Aim of the task = Check each line of the records below for the word "documentclass" and give the number of lines that have it, with nothing added.

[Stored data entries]
= = = =
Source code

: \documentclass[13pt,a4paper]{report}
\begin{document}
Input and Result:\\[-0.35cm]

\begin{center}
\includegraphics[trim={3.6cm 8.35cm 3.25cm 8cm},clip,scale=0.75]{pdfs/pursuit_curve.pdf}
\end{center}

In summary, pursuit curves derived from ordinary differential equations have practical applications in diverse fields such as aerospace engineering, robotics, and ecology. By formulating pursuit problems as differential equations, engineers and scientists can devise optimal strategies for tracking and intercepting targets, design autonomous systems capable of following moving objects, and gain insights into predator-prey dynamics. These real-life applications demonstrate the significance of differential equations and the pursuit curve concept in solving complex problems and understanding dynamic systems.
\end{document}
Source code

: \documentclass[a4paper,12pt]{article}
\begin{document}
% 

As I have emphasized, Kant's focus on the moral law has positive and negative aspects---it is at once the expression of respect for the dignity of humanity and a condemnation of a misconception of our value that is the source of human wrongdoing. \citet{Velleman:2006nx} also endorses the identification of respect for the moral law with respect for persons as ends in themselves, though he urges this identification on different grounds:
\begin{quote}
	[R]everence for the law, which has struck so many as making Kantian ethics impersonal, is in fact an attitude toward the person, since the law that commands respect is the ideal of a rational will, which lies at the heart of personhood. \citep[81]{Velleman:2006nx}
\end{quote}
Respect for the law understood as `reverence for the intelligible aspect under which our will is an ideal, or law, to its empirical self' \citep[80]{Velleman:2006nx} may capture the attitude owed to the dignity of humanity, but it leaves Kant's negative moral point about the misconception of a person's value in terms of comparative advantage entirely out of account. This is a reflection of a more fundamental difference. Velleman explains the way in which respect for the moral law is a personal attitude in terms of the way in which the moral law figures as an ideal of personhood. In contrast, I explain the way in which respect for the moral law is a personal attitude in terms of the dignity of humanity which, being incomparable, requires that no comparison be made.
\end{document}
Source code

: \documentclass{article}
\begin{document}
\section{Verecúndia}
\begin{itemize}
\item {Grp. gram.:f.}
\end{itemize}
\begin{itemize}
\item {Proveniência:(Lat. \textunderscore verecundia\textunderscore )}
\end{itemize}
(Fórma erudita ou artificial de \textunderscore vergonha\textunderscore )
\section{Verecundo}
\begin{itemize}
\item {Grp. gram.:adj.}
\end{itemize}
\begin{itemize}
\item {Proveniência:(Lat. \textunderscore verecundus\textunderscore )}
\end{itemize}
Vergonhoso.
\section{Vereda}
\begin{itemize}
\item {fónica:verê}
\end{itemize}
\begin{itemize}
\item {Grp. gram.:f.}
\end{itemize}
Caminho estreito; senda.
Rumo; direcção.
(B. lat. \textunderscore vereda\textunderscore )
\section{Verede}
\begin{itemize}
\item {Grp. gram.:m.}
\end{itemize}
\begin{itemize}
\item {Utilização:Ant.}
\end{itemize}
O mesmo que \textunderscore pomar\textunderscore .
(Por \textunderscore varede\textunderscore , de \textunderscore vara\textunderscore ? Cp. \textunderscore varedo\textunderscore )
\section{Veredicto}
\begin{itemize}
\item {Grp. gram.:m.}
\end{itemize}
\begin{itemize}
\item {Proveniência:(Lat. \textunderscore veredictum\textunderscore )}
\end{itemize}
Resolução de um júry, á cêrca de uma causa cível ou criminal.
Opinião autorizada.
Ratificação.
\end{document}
= = = =
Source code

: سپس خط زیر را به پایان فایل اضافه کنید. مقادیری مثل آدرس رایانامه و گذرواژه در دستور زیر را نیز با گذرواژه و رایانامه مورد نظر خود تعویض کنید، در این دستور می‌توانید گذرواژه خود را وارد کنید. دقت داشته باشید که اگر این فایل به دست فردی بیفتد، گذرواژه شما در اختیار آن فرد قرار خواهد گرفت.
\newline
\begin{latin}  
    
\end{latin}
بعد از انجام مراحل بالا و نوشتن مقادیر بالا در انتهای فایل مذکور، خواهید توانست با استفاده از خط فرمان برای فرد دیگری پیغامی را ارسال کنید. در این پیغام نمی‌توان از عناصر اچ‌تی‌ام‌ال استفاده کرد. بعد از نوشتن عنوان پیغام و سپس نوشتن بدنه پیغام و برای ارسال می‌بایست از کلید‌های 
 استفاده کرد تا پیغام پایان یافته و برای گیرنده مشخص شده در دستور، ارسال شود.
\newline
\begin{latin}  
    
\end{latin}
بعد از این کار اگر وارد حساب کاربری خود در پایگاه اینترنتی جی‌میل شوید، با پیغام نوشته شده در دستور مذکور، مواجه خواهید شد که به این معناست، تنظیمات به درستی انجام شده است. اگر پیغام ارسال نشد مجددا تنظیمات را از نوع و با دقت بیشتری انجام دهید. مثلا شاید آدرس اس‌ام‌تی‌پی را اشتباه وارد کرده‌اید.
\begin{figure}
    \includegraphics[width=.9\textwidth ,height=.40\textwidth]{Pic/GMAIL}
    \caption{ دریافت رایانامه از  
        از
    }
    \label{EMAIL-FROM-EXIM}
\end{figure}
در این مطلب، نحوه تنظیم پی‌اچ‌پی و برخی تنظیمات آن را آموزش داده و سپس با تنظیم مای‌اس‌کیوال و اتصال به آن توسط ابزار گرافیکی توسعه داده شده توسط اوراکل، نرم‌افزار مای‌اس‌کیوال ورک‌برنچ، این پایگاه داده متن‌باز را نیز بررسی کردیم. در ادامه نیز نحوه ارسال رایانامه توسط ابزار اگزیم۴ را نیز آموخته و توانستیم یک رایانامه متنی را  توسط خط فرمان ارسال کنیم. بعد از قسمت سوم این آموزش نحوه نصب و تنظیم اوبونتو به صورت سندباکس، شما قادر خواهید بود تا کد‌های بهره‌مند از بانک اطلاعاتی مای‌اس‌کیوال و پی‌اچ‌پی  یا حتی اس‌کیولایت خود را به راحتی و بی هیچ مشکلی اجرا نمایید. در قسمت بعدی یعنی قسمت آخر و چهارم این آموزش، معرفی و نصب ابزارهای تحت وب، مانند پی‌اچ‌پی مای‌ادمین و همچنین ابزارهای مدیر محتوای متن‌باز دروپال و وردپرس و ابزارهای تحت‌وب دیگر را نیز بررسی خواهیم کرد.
= = = =
Exercise solution = 3